Argentina takes Britain’s oil drilling off Falklands island case to UN

By ANI
Thursday, February 25, 2010

LONDON - Argentina has taken the case of Britain’s oil exploration off the Falkland Islands to the United Nations.

In a meeting with UN Secretary General Ban Ki-moon in New York, Argentinean Foreign Minister Jorge Taiana spelled out Buenos Aires’s demands of an immediate cessation of the British drilling for oil and gas off the Falkland Islands.

His meeting has come just a day after mobilising Latin American and Caribbean support, The Guardian reports.

Taiana said the meeting was “very cordial, positive” but did not say if Ban had agreed to pressure London over the islands’ sovereignty.

Argentina’s next step would be to table a resolution at the UN general assembly.

The UN has called for talks between Britain and Argentina but has little power to intervene without the backing of the Security Council.

Brazilian President Luiz Inacio Lula da Silva said: “It is not possible that Argentina is not the owner while England is, despite being 14,000 km away.”

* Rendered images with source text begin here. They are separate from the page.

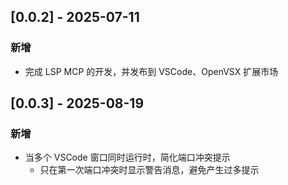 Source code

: ## [0.0.2] - 2025-07-11

### 新增
- 完成 LSP MCP 的开发，并发布到 VSCode、OpenVSX 扩展市场

## [0.0.3] - 2025-08-19

### 新增
- 当多个 VSCode 窗口同时运行时，简化端口冲突提示
  - 只在第一次端口冲突时显示警告消息，避免产生过多提示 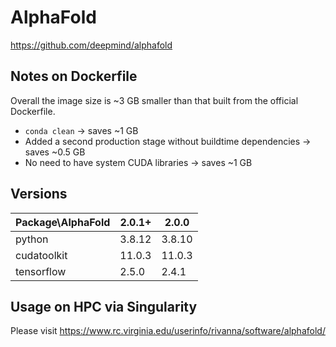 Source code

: # AlphaFold

https://github.com/deepmind/alphafold

## Notes on Dockerfile
Overall the image size is ~3 GB smaller than that built from the official Dockerfile.

- `conda clean` -> saves ~1 GB
- Added a second production stage without buildtime dependencies -> saves ~0.5 GB
- No need to have system CUDA libraries -> saves ~1 GB

## Versions

| Package\AlphaFold| 2.0.1+ | 2.0.0 |
|---|---|---|
|python      | 3.8.12 | 3.8.10 |
|cudatoolkit | 11.0.3 | 11.0.3 |
|tensorflow  | 2.5.0  | 2.4.1 |

## Usage on HPC via Singularity

Please visit https://www.rc.virginia.edu/userinfo/rivanna/software/alphafold/
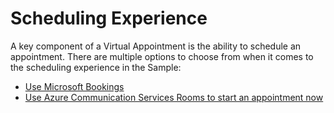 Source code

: # Scheduling Experience

A key component of a Virtual Appointment is the ability to schedule an appointment. There are multiple options to choose from when it comes to the scheduling experience in the Sample:

- [Use Microsoft Bookings](./microsoft-bookings.md)
- [Use Azure Communication Services Rooms to start an appointment now](./appointment-using-rooms.md#use-rooms-to-start-an-appointment-now)
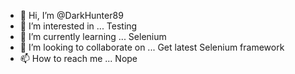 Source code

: - 👋 Hi, I’m @DarkHunter89
- 👀 I’m interested in ... Testing
- 🌱 I’m currently learning ... Selenium
- 💞️ I’m looking to collaborate on ... Get latest Selenium framework
- 📫 How to reach me ... Nope

<!---
DarkHunter89/DarkHunter89 is a ✨ special ✨ repository because its `README.md` (this file) appears on your GitHub profile.
You can click the Preview link to take a look at your changes.
--->

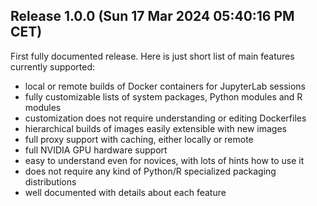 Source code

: ## Release 1.0.0 (Sun 17 Mar 2024 05:40:16 PM CET)

First fully documented release. Here is just short list of main features currently supported:

* local or remote builds of Docker containers for JupyterLab sessions
* fully customizable lists of system packages, Python modules and R modules
* customization does not require understanding or editing Dockerfiles
* hierarchical builds of images easily extensible with new images
* full proxy support with caching, either locally or remote
* full NVIDIA GPU hardware support
* easy to understand even for novices, with lots of hints how to use it
* does not require any kind of Python/R specialized packaging distributions
* well documented with details about each feature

After the mainstream Latin leaders threw their weight behind Buenos Aires, British officials privately admitted frustration.

“This position is underpinned by the principle of self-determination as set out in the UN Charter. We are also clear that the Falkland Islands government is entitled to develop a hydrocarbons industry within its waters, and we support this legitimate business in Falklands’ territory,” UK’s permanent representative to the UN, Sir Mark Lyall Grant, said. (ANI)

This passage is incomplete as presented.